Mounds of meat, tango dancers in the street and nightlife that never sleeps - there are enough reasons to lure visitors to Buenos Aires. However, while visitors could get lost in the barrios and cultural city sites to fill a hundred vacations, it is worth travelling beyond city limits. There is an entire country out there to explore. For visitors craving more of Argentina (or nearby Uruguay), these six day trips are sure to thrill - while still having visitors back for a late-night steak dinner.
San Antonio de Areco
It would be a shame to visit Argentina and not get a taste of their gaucho (cowboy) culture - outside of noshing on a juicy steak. San Antonio de Areco allows visitors to immerse themselves in the tradition on its ranch lands just two hours outside of Buenos Aires. Visitors can explore the 18th-century colonial town that is overflowing with history-rich architecture and artisans workshops or get right out with the guachos at Estancia La Bamba. This ranch invites visitors to show off their horsemanship, or lack thereof, in the open grasslands as well as provides horse riding and cattle herding demonstrations, fishing and generous steak dinners. For visitors that just can't get enough of the guacho life, Estancia La Bamba is just one of many ranches that welcome visitors outside of San Antonio de Areco as well as Buenos Aires.
Colonia Del Sacramento
It's hard to imagine that just a short ferry ride across the Rio de la Planta can transplant visitors away from the hectic city life of Buenos Aires as well as into another country. A day trip to Colonia Del Sacramento does just that. Founded in 1680, Colonia is Uruguay's oldest city. However, it is far from being a modern cosmopolitan behemoth like other old cities. Instead, this UNESCO World Heritage Site features a stunning mix of stone ruins and brightly-painted colonial buildings. Take the time to walk the cobblestone streets and take a peek at the handmade crafts.
As the Parana River winds its way towards the Atlantic, it managed to spring a few leaks. These shallow channels create an ever-changing landscape of wetlands and creeks that make up the Parana Delta. As this massive delta gets near the forested islands that are home to the town of Tigre, the coffee-coloured waters become a water lover's paradise. Visitors can tour remote islands that were turned into spa resorts, canoe or kayak the sediment-filled waters or simply enjoy the stunning town of Tigre. Although popular with ecotourists and Buenos Aires locals that need a vacation away from it all, Tigre remains small, yet still cultural and exciting.

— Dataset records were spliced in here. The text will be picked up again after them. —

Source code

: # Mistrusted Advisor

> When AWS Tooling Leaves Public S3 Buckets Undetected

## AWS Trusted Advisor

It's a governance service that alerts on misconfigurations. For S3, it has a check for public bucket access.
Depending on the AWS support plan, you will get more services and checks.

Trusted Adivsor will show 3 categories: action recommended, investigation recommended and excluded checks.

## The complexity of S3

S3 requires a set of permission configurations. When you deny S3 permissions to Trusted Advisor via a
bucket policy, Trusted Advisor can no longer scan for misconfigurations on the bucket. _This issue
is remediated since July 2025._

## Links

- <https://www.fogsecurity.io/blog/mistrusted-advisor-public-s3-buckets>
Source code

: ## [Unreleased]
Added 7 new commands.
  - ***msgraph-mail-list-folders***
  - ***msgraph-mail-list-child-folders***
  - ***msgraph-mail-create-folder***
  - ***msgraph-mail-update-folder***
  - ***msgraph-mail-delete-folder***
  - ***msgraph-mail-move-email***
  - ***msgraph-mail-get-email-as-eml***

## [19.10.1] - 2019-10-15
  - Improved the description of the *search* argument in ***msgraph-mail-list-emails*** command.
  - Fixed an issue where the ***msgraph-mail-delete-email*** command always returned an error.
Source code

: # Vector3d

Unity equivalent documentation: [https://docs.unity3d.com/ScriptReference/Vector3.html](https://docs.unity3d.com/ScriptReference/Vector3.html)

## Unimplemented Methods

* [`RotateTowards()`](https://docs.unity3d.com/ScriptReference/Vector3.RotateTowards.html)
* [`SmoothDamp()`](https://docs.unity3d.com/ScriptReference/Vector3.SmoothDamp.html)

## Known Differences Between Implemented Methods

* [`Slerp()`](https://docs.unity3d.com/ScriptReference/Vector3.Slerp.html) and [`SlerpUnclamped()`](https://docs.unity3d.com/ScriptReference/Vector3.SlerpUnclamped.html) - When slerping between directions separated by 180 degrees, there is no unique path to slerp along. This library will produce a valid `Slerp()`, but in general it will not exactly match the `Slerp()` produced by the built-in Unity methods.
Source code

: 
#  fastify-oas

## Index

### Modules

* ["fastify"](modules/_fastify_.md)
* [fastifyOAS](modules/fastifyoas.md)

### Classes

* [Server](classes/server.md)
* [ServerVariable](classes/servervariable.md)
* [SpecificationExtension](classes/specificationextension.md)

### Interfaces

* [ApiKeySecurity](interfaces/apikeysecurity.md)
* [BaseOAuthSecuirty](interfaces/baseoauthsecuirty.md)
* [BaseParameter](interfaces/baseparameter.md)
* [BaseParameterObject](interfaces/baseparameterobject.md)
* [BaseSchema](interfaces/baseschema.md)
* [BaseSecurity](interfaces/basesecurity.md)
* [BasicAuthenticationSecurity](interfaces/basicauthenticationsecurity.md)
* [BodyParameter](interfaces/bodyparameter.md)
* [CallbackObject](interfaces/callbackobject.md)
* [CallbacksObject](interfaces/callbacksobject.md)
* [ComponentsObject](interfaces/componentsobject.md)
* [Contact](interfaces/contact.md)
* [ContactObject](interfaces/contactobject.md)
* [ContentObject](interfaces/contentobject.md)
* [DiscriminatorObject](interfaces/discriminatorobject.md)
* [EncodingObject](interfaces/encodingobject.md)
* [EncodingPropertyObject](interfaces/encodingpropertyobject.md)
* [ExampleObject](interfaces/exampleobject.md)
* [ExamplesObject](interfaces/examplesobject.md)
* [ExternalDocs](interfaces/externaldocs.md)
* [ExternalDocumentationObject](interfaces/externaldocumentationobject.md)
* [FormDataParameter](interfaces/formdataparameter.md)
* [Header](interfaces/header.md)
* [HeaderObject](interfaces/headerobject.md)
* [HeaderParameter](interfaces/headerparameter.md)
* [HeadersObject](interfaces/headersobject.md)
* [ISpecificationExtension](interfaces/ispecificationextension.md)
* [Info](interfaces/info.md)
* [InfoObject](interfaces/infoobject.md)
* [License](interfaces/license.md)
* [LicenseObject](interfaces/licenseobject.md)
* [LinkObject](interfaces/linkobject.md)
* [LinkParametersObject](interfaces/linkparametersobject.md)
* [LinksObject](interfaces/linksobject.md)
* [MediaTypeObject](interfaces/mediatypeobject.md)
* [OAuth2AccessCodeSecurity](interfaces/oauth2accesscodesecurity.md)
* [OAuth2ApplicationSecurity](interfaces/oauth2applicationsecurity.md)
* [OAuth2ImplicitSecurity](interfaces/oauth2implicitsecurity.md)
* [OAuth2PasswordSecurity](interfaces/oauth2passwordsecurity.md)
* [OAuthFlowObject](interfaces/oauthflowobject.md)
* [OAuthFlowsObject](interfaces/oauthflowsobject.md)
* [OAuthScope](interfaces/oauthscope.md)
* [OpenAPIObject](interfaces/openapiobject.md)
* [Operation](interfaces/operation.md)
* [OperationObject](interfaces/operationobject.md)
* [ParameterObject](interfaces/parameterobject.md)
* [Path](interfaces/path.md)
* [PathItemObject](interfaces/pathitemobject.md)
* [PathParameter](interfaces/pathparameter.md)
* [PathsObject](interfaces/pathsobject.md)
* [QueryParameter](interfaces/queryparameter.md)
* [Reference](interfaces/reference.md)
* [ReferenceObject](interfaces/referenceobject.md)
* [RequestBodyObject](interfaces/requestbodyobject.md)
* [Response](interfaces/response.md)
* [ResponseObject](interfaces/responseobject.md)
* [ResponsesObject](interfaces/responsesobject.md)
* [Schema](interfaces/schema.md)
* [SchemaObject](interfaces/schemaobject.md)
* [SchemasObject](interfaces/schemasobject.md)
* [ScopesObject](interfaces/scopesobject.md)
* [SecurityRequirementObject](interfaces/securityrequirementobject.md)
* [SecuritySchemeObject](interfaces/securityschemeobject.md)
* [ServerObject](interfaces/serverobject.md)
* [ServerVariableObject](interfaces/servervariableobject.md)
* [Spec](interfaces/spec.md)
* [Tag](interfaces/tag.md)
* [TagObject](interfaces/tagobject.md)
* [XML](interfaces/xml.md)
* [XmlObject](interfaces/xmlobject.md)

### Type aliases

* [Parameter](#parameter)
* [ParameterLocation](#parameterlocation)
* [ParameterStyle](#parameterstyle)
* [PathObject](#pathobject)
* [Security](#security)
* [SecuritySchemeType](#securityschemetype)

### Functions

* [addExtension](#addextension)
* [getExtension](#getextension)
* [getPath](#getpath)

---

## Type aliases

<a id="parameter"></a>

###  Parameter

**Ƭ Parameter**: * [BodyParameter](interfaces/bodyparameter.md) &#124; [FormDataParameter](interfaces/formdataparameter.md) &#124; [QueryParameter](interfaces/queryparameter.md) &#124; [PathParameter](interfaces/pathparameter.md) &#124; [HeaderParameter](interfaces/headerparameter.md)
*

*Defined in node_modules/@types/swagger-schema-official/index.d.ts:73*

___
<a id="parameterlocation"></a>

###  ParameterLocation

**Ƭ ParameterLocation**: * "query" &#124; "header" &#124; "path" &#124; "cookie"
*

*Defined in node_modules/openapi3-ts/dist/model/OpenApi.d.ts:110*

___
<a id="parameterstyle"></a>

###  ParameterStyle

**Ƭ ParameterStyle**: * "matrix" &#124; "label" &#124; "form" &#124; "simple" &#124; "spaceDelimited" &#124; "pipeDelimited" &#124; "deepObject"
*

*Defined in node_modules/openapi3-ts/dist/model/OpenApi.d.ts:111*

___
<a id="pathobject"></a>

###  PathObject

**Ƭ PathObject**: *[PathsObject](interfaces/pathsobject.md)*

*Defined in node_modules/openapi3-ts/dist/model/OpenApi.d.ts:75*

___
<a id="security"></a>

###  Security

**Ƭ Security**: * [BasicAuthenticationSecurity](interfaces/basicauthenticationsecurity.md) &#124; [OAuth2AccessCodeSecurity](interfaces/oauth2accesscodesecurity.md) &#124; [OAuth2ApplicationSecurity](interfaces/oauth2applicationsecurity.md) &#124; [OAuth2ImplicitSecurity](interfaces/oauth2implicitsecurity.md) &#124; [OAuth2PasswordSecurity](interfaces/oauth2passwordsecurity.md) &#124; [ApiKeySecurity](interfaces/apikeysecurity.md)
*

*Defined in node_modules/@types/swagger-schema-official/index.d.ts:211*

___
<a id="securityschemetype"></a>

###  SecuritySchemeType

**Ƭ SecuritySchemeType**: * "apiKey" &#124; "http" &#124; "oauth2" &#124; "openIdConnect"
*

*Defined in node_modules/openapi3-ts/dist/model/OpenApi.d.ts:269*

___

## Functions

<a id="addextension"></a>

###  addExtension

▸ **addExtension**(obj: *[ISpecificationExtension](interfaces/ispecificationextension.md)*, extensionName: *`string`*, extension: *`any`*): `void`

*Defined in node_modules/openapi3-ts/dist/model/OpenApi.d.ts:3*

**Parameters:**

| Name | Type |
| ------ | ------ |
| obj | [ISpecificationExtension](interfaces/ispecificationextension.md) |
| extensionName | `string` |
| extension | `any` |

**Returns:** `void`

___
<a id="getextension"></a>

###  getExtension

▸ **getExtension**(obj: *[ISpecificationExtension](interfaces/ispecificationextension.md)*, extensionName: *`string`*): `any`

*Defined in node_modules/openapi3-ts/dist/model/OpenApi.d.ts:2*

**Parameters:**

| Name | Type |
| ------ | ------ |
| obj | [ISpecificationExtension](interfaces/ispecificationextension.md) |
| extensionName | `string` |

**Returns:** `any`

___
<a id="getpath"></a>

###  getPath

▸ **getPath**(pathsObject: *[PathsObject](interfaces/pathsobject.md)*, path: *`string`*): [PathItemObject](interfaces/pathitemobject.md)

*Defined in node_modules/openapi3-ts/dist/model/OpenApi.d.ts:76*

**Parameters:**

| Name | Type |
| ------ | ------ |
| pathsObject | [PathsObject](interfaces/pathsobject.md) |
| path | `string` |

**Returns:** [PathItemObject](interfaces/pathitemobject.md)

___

Although it takes a bit of a bus ride to get there, Mendoza, with its tree-lined avenues perched at the foot of the Andes, is worth the trip. The early European immigrants that settled in Mendoza saw this beautiful landscape not only for its abundant farmland, but for its potential for viniculture. Over the years, the wine that has flowed from this city has grown its reputation as one of the most beautiful wine cities in the world. Visitors can sample the fruits of local vineyards in restaurants or numerous tasting rooms, but it would be a waste not to visit the vineyards in person to learn about their unique cultivation processes as well as to take in the landscape at its best.
Although not a big-name tourist destination nor quite as beautiful as Mendoza, Rosario vies with La Plata for the label of Argentina's second largest city. Rosario is a port city situated along the massive Parana River. It may boast a population of over a million, but Rosarinos are much more laid back in nature and outdoorsy than the portenos from Buenos Aires. One activity that visitors must undertake while in Rosario is strolling the 15-kilometre long riverfront boardwalk that showcases some of the city's best sights as well as the river along the way.
For another ferry trip into Uruguay, why not take a trip to its capital? Although the three hour ferry ride is no quick trip like the hop to Colonia Del Sacramento, it is a worthy visit. Uruguay's capital city hugs the eastern bank of the Rio de la Plata and even before making it to shore its massive coastal promenade is sure to take your breath away. Its fine beaches, restaurants and numerous parks are always hailed as being akin to the sunny sophistications of Mediterranean villages. Further inland, more materialist visitors can partake in glitzy shopping avenues that are nestled among the city's towering skyscrapers. These modern marvels are balanced with the beautiful colonial architecture that occupies the historic old city quarter. Regardless of what visitors expect from a trip to Montevideo, the city delivers.